Until you have spent a day in the life of a caregiver you don't know! :angryfire2:
wasnt trying to start or anything, sorry
and i really hope i dont ever have to find out:frown1:
 
njqt466;bt17683 said:
We need a support group for caregivers! :cool:


It is helpful to hear how other people deal with it.

What you said earlier, that it's not just ordinary-variety stress, was really right-on.
 
griplock22;bt17685 said:
wasnt trying to start or anything, sorry and i really hope i dont ever have to find out:frown1:
Sorry, but you really hit a nerve. It's not like I was complaining about the lack of a good mall nearby or the fact even the better department stores have stopped carrying narrow shoes. Caregiver stress is a real issue to many, not just myself.

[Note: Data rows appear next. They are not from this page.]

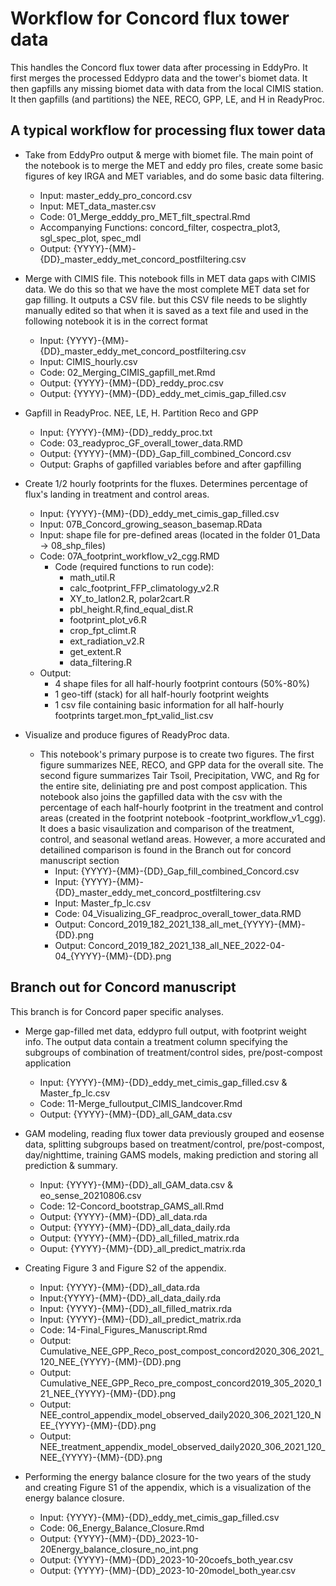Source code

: # Workflow for Concord flux tower data

This handles the Concord flux tower data after processing in EddyPro. It first merges the processed Eddypro data and the tower's biomet data. It then gapfills any missing biomet data with data from the local CIMIS station. It then gapfills (and partitions) the NEE, RECO, GPP, LE, and H in ReadyProc. 

## A typical workflow for processing flux tower data

* Take from EddyPro output & merge with biomet file. The main point of the notebook is to merge the MET and eddy pro files, create some basic figures of key IRGA and MET variables, and do some basic data filtering. 
  
  * Input: master_eddy_pro_concord.csv
  * Input: MET_data_master.csv
  * Code: 01_Merge_edddy_pro_MET_filt_spectral.Rmd
  * Accompanying Functions: concord_filter, cospectra_plot3, sgl_spec_plot, spec_mdl
  * Output: {YYYY}-{MM}-{DD}_master_eddy_met_concord_postfiltering.csv

* Merge with CIMIS file. This notebook fills in MET data gaps with CIMIS data. We do this so that we have the most complete MET data set for gap filling. It outputs a CSV file. but this CSV file needs to be slightly manually edited so that when it is saved as a text file and used in the following notebook it is in the correct format

  * Input: {YYYY}-{MM}-{DD}_master_eddy_met_concord_postfiltering.csv
  * Input: CIMIS_hourly.csv 
  * Code: 02_Merging_CIMIS_gapfill_met.Rmd
  * Output: {YYYY}-{MM}-{DD}_reddy_proc.csv
  * Output: {YYYY}-{MM}-{DD}_eddy_met_cimis_gap_filled.csv
  
* Gapfill in ReadyProc. NEE, LE, H. Partition Reco and GPP
  * Input: {YYYY}-{MM}-{DD}_reddy_proc.txt
  * Code: 03_readyproc_GF_overall_tower_data.RMD
  * Output: {YYYY}-{MM}-{DD}_Gap_fill_combined_Concord.csv
  * Output: Graphs of gapfilled variables before and after gapfilling

* Create 1/2 hourly footprints for the fluxes. Determines percentage of flux's landing in treatment and control areas. 
  * Input: {YYYY}-{MM}-{DD}_eddy_met_cimis_gap_filled.csv
  * Input: 07B_Concord_growing_season_basemap.RData
  * Input: shape file for pre-defined areas (located in the folder 01_Data -> 08_shp_files)
  * Code: 07A_footprint_workflow_v2_cgg.RMD
    * Code (required functions to run code):
      * math_util.R
      * calc_footprint_FFP_climatology_v2.R
      * XY_to_latlon2.R, polar2cart.R
      * pbl_height.R,find_equal_dist.R
      * footprint_plot_v6.R
      * crop_fpt_climt.R
      * ext_radiation_v2.R
      * get_extent.R
      * data_filtering.R
  * Output:
    * 4 shape files for all half-hourly footprint contours (50%-80%)
    * 1 geo-tiff (stack) for all half-hourly footprint weights
    * 1 csv file containing basic information for all half-hourly footprints target.mon_fpt_valid_list.csv 

* Visualize and produce figures of ReadyProc data. 
  * This notebook's primary purpose is to create two figures. The first figure summarizes NEE, RECO, and GPP data for the overall site. The second figure summarizes Tair Tsoil, Precipitation, VWC, and Rg for the entire site, deliniating pre and post compost application.  This notebook also joins the gapfilled data with the csv with the percentage of each half-hourly footprint in the treatment and control areas (created in the footprint notebook -footprint_workflow_v1_cgg). It does a basic visaulization and comparison of the treatment, control, and seasonal wetland areas. However, a more accurated and detailined comparison is found in the Branch out for concord manuscript section
    * Input: {YYYY}-{MM}-{DD}_Gap_fill_combined_Concord.csv
    * Input: {YYYY}-{MM}-{DD}_master_eddy_met_concord_postfiltering.csv
    * Input: Master_fp_lc.csv
    * Code:  04_Visualizing_GF_readproc_overall_tower_data.RMD
    * Output: Concord_2019_182_2021_138_all_met_{YYYY}-{MM}-{DD}.png
    * Output: Concord_2019_182_2021_138_all_NEE_2022-04-04_{YYYY}-{MM}-{DD}.png


## Branch out for Concord manuscript

This branch is for Concord paper specific analyses.

* Merge gap-filled met data, eddypro full output, with footprint weight info. 
The output data contain a treatment column specifying the subgroups of combination
of treatment/control sides, pre/post-compost application

  * Input: {YYYY}-{MM}-{DD}_eddy_met_cimis_gap_filled.csv & Master_fp_lc.csv
  * Code: 11-Merge_fulloutput_CIMIS_landcover.Rmd
  * Output: {YYYY}-{MM}-{DD}_all_GAM_data.csv

* GAM modeling, reading flux tower data previously grouped and eosense data, 
splitting subgroups based on treatment/control, pre/post-compost, day/nighttime,
training GAMS models, making prediction and storing all prediction & summary.

  * Input: {YYYY}-{MM}-{DD}_all_GAM_data.csv & eo_sense_20210806.csv
  * Code: 12-Concord_bootstrap_GAMS_all.Rmd
  * Output: {YYYY}-{MM}-{DD}_all_data.rda
  * Output: {YYYY}-{MM}-{DD}_all_data_daily.rda
  * Output: {YYYY}-{MM}-{DD}_all_filled_matrix.rda
  * Ouput: {YYYY}-{MM}-{DD}_all_predict_matrix.rda
 
* Creating Figure 3 and Figure S2 of the appendix. 

  * Input: {YYYY}-{MM}-{DD}_all_data.rda
  * Input:{YYYY}-{MM}-{DD}_all_data_daily.rda
  * Input: {YYYY}-{MM}-{DD}_all_filled_matrix.rda
  * Input: {YYYY}-{MM}-{DD}_all_predict_matrix.rda
  * Code: 14-Final_Figures_Manuscript.Rmd
  * Output: Cumulative_NEE_GPP_Reco_post_compost_concord2020_306_2021_120_NEE_{YYYY}-{MM}-{DD}.png
  * Output: Cumulative_NEE_GPP_Reco_pre_compost_concord2019_305_2020_121_NEE_{YYYY}-{MM}-{DD}.png
  * Output: NEE_control_appendix_model_observed_daily2020_306_2021_120_NEE_{YYYY}-{MM}-{DD}.png
  * Output: NEE_treatment_appendix_model_observed_daily2020_306_2021_120_NEE_{YYYY}-{MM}-{DD}.png

* Performing the energy balance closure for the two years of the study and creating Figure S1 of the appendix, which is a visualization of the energy balance closure. 

  * Input: {YYYY}-{MM}-{DD}_eddy_met_cimis_gap_filled.csv
  * Code: 06_Energy_Balance_Closure.Rmd
  * Output: {YYYY}-{MM}-{DD}_2023-10-20Energy_balance_closure_no_int.png
  * Output: {YYYY}-{MM}-{DD}_2023-10-20coefs_both_year.csv
  * Output: {YYYY}-{MM}-{DD}_2023-10-20model_both_year.csv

I really hope you never have to go through this as well.
 
I have never heard of this syndrome. I have a lot of these symptoms and I thought that it was just what I was going through, but I need to reevaluate. I couldn't even enjoy myself the last time that I was out because I was too worried about my parents. I have several other friends in this same position and we were like confidantes to each other. Lately, it seems like we can't even help each other because we're suffering from the same thing. The worse for me is being easily irritated. The phone ringing even sets my nerves off. Whew. But I try not to let it show. Calm tones, smooth answers, slow movement.